Data excerpts
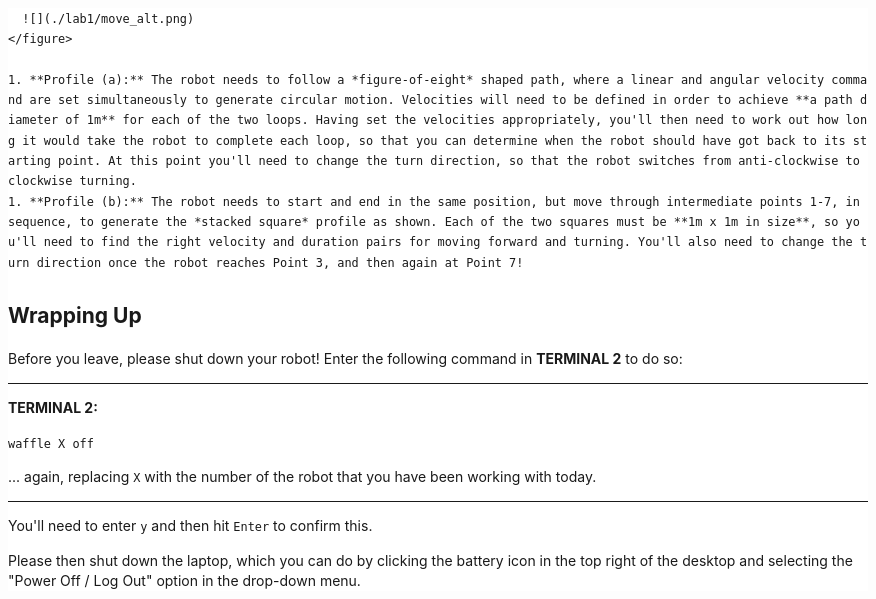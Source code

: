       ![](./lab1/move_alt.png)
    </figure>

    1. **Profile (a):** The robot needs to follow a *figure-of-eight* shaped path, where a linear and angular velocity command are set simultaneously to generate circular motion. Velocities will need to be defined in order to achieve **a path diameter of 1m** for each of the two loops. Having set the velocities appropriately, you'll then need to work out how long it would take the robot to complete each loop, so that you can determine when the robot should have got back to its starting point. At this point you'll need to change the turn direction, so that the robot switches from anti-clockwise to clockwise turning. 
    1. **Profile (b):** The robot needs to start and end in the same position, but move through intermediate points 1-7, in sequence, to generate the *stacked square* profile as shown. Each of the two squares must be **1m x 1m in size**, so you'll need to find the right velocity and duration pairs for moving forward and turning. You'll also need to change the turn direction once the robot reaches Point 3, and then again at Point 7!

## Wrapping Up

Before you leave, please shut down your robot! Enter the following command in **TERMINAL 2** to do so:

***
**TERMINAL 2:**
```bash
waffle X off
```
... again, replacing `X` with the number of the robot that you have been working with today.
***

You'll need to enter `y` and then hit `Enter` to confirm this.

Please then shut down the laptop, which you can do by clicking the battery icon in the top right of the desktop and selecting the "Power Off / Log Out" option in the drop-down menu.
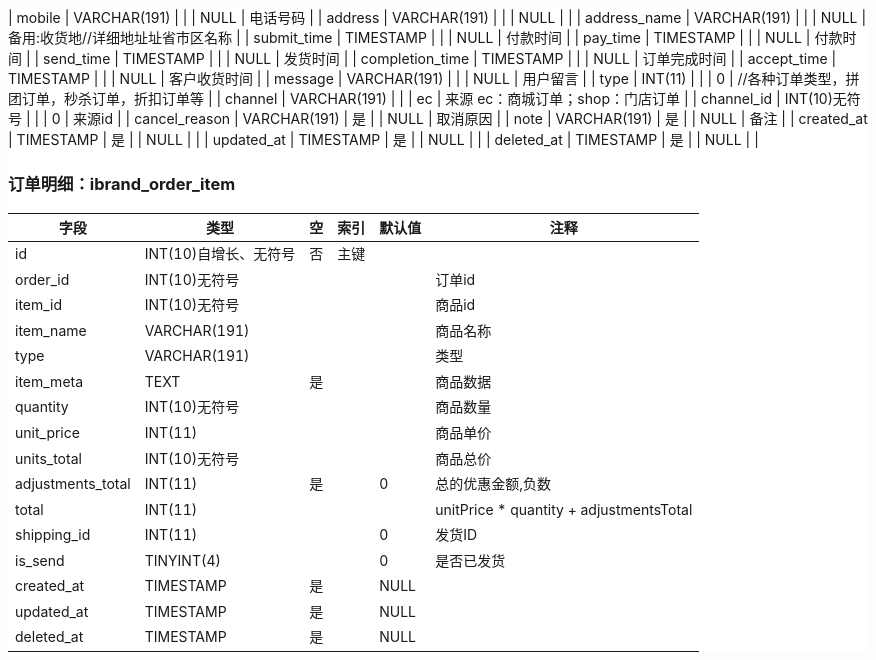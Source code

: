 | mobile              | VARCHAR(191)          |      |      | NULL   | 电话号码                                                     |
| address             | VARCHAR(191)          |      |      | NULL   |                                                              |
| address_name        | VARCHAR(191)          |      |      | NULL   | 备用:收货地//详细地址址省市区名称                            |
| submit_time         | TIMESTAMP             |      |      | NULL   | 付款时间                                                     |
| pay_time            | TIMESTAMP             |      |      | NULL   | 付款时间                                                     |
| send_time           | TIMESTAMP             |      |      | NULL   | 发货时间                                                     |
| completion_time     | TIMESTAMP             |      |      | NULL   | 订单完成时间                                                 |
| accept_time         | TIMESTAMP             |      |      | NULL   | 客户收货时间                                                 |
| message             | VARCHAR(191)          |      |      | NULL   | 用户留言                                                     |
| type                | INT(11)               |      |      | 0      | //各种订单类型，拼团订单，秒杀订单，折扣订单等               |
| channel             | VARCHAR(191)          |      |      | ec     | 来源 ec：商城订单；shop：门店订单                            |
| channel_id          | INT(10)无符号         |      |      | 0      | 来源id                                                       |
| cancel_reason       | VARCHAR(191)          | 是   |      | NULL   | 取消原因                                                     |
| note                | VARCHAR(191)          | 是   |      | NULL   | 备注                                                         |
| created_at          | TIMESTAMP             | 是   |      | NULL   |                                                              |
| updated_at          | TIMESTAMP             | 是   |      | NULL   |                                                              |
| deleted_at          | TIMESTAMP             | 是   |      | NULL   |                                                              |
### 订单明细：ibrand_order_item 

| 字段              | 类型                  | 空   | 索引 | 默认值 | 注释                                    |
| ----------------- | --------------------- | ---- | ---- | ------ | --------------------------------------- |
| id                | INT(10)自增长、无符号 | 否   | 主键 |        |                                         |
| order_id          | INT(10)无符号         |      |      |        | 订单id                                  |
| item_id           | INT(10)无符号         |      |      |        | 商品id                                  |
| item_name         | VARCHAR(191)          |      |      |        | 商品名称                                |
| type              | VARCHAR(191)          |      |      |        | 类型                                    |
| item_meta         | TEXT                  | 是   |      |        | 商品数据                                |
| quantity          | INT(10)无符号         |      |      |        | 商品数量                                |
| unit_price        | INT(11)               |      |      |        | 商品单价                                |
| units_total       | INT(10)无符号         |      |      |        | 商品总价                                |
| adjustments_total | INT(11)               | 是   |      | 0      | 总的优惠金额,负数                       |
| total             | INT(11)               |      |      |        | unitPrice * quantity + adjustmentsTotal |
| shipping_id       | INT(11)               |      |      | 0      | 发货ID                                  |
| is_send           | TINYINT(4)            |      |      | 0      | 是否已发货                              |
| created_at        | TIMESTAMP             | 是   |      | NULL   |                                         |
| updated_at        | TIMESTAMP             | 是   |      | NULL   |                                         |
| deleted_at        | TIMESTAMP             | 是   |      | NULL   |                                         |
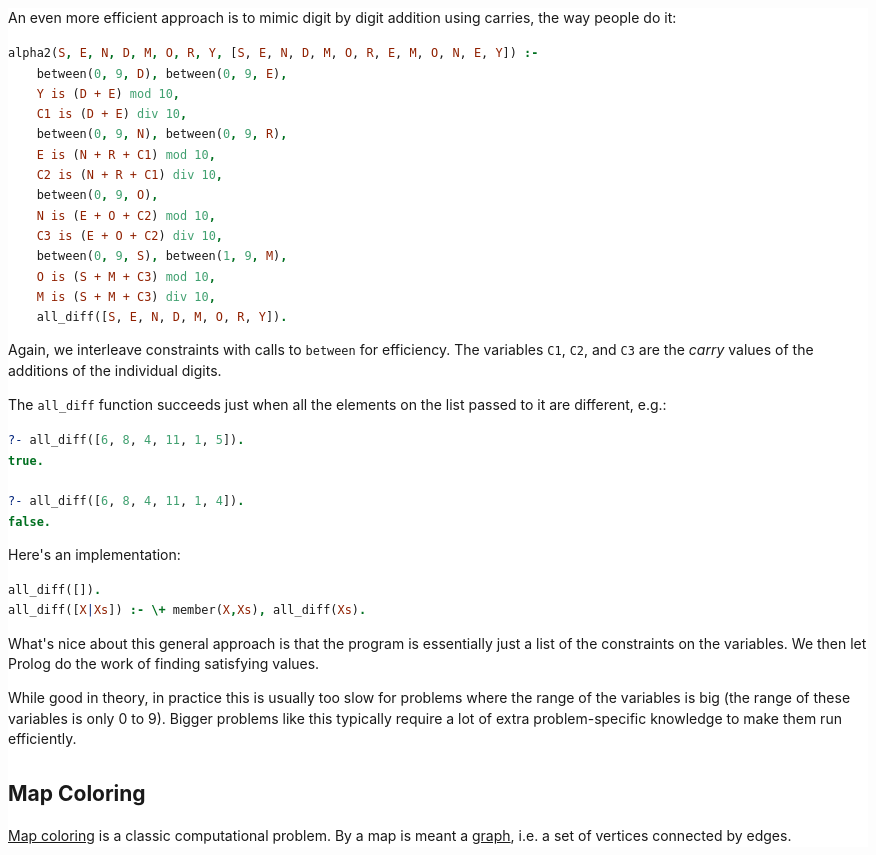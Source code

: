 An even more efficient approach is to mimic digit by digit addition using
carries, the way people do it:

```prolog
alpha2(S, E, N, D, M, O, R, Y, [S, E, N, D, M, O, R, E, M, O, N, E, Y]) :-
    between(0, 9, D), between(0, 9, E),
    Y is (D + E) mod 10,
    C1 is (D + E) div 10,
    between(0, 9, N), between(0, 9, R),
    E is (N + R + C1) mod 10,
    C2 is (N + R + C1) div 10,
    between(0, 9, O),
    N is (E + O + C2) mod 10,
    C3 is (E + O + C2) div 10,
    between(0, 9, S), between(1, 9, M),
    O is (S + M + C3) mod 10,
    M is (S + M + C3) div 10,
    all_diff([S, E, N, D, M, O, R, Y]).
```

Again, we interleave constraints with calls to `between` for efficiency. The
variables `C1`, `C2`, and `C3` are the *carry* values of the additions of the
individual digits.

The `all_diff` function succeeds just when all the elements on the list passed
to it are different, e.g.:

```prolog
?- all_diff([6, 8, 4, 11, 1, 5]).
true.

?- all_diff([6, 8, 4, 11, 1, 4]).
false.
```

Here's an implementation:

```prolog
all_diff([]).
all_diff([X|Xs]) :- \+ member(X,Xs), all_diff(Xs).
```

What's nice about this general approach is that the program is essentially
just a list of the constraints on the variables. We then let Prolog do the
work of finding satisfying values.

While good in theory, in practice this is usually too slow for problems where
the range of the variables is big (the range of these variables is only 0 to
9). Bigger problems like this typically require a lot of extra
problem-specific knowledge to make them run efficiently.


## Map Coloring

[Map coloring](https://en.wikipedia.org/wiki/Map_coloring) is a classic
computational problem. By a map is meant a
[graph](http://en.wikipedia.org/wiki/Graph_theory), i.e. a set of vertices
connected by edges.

--

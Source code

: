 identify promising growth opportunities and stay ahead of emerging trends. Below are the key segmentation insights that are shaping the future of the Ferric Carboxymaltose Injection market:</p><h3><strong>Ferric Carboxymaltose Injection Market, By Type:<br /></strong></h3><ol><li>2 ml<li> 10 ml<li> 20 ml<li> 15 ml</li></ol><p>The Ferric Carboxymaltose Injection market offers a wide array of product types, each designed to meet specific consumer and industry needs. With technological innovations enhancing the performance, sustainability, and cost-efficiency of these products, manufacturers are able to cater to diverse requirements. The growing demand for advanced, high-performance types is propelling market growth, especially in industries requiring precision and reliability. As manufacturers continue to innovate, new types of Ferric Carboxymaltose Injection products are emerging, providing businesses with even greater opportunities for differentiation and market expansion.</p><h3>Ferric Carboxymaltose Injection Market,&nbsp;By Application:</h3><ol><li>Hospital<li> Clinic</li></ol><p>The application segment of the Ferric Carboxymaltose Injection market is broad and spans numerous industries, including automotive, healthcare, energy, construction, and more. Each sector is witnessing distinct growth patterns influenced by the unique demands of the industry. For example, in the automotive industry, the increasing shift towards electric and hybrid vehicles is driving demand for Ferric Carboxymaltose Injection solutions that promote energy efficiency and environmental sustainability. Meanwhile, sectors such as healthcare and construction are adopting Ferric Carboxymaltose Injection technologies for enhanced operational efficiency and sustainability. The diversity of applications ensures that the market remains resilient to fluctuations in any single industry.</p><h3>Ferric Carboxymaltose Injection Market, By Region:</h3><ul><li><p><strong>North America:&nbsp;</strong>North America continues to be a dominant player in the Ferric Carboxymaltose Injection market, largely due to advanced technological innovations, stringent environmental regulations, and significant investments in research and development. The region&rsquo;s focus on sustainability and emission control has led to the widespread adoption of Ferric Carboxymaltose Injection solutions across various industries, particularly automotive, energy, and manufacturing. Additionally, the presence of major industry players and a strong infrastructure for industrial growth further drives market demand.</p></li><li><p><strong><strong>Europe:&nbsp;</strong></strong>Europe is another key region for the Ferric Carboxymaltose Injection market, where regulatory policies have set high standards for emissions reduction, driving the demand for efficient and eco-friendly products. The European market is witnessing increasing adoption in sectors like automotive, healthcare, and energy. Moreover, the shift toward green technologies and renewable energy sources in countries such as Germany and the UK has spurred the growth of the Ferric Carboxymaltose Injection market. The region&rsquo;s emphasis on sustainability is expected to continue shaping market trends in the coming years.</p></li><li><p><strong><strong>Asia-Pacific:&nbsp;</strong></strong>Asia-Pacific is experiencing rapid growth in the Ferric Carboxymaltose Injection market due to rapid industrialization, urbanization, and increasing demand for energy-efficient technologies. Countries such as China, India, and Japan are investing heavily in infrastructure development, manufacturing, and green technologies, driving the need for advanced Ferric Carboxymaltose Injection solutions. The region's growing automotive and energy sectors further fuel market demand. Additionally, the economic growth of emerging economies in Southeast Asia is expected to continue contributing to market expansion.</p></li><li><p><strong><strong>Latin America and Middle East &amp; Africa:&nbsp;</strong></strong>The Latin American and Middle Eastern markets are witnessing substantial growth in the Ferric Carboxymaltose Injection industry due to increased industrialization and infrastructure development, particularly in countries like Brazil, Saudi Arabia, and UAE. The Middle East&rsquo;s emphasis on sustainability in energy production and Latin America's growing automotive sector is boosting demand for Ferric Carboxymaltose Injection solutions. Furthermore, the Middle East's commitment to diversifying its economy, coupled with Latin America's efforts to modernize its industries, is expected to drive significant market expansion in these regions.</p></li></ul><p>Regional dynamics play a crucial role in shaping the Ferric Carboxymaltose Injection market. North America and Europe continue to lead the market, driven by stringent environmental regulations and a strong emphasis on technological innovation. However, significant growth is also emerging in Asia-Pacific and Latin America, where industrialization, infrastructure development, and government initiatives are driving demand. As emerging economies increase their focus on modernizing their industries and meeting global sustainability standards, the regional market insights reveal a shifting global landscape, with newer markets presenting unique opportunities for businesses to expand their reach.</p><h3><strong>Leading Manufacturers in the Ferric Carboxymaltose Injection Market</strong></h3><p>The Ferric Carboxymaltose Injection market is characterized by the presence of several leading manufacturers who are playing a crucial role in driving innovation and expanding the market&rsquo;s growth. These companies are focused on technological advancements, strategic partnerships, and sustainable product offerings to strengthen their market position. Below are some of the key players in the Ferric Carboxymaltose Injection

Try it
On how many lines above does "quantity" occur? Say the number only.

Output of the exercise
2